M. Paul Stapfer pensé, au contraire, que l’art et la critique ne vont pas l’un sans l’autre et que les enfants prodiges sont les meilleurs maîtres.

M. Stapfer doit avoir été conduit à ce principe, subversif de toutes les notions reçues, par l’application de la méthode comparative, la grande méthode moderne. Il a comparé beaucoup de critiques sur un certain nombre de sujets donnés. Ces comparaisons lui ont fourni la matière de son premier volume, la Petite comédie de la critique littéraire, qui n’est autre chose qu’une ingénieuse et piquante discussion des jugements contradictoires les plus célèbres sur Molière et la comédie française classique. Il a pris goût à ce travail ; l’expérience lui a montré que la veine était riche, et c’est en la fouillant qu’il y a trouvé la matière des deux premiers volumes de ses Artistes juges et parties. Il faut bien espérer que ces deux volumes ne sont qu’un commencement, car si mes impressions ne me trompent pas, on apprend avec M. Stapfer, en quelques pages, beaucoup plus de bonne littérature et de saine rhétorique qu’on ne le fait dans la plupart des écoles par les cours complets de rhétorique générale, de théorie des genres et de littérature élémentaire qui préparent à l’enseignement supérieur, ou qui, pour les jeunes filles, en tiennent lieu. Le principe de M. Stapfer est donc le meilleur, puisqu’il produit les meilleurs fruits. Comment se fait-il qu’il soit le meilleur ? C’est ce que nous voulons essayer d’expliquer.


Il faut accorder deux choses aux partisans de la séparation de la théorie et de la pratique, en matière d’art et de poésie.

Il n’est point impossible que l’exercice habituel de la critique nuise au développement poétique de l’imagination. L’esprit humain prend des habitudes, des plis, et à force de négliger certains mouvements, il devient incapable de les faire.

En outre, les artistes ont ordinairement une autre manière d’exprimer leurs sentiments que les critiques proprement dits. Ceux-ci cherchent à déduire les raisons de leurs sympathies et de leurs antipathies ; ceux-là, moins analyseurs, en sentent le pourquoi plus qu’ils ne l’expliquent. Mais ils n’en savent pas moins ce qu’ils sentent, partant ce qu’ils veulent et ce qu’ils font. Pour se présenter sous une autre forme, leur critique n’en est pas moins de la critique.

Cela dit, on peut poser en fait qu’il ne se produit aucune œuvre d’art sans critique, que la critique est toujours de moitié dans les choses parfaites, et que l’artiste pur artiste, le poëte exclusivement poëte, ne se rendant aucun compte de lui-même à lui-même, est un être chimérique, dont l’image ne peut hanter que le cerveau de théoriciens habitués à ne plus distinguer entre l’abstraction et la réalité.
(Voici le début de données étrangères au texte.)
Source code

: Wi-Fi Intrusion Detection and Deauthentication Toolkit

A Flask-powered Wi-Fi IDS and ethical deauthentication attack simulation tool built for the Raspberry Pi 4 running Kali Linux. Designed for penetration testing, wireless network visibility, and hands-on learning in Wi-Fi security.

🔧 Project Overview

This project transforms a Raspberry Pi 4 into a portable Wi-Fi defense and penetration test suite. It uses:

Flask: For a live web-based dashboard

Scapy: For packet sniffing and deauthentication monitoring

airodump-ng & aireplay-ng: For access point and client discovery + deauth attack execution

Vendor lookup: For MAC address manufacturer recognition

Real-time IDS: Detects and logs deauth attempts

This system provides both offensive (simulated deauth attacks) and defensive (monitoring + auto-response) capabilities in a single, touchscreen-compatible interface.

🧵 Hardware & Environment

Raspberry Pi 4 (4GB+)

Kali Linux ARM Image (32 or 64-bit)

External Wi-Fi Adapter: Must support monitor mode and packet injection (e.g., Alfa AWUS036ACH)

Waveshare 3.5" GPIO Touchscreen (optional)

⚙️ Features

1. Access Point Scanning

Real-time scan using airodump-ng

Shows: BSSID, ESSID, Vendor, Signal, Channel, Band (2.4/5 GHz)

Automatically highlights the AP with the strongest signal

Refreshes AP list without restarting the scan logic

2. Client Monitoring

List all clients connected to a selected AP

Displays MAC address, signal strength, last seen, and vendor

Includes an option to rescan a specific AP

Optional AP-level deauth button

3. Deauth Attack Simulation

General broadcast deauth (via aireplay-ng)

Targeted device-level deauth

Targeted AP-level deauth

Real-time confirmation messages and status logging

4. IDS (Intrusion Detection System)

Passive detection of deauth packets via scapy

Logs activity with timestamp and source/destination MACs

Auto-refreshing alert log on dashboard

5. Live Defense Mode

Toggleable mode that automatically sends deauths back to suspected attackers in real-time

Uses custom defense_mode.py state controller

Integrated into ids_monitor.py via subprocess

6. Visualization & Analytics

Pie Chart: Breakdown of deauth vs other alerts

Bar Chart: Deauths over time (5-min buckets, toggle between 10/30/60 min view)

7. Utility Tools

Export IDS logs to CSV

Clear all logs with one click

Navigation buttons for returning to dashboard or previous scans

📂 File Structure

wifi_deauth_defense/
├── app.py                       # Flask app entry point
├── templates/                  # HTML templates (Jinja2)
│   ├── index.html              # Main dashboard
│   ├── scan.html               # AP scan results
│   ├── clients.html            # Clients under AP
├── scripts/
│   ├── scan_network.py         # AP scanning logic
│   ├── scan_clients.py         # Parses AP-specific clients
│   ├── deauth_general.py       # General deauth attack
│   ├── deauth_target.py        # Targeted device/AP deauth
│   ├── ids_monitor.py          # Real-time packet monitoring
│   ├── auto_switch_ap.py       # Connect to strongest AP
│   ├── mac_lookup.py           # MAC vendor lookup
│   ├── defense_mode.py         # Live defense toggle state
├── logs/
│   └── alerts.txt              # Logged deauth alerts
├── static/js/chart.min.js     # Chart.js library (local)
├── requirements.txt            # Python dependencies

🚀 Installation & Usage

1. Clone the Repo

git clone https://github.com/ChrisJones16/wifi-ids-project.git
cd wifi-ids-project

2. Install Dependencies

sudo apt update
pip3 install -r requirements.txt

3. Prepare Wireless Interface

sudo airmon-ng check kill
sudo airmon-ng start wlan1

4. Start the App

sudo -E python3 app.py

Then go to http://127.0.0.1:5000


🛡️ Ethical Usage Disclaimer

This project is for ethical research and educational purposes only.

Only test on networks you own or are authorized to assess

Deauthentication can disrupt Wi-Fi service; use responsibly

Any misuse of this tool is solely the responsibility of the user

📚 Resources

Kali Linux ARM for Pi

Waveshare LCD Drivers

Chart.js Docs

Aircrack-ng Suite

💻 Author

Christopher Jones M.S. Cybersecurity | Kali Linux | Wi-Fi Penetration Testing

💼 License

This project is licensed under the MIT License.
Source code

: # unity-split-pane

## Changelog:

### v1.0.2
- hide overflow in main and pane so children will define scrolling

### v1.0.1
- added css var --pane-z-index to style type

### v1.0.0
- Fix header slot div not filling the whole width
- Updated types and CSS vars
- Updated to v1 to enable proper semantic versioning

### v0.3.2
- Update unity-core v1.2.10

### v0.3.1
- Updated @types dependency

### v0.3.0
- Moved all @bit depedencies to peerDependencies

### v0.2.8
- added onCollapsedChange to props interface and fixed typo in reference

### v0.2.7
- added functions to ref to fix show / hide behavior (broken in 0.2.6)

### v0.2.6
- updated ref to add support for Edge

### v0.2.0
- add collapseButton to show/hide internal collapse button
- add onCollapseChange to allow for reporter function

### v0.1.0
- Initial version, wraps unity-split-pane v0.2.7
Observez les poëtes les plus naïfs, ceux qui doivent le moins à la réflexion, et toutes les fois qu’il vous sera possible de les prendre sur le fait, vous verrez que l’inspiration ne les a pas dispensés d’un travail d’enfantement, accompagné de reprises, de corrections, de ratures.

Il y a longtemps qu’on ne croit plus à ce La Fontaine dont on disait autrefois qu’il produisait des fables comme les pommiers produisent des pommes, c’est-à-dire sans effort et par le seul penchant de la nature, ou, si l’on en parle encore, c’est pour dire que les plus exquises des fables du fablier sont celles qui ont mis le plus de temps à mûrir, celles qui ont absorbé dans leur suc le plus de sève et de rayons. « La Fontaine corrigeait beaucoup et longtemps », dit Béranger.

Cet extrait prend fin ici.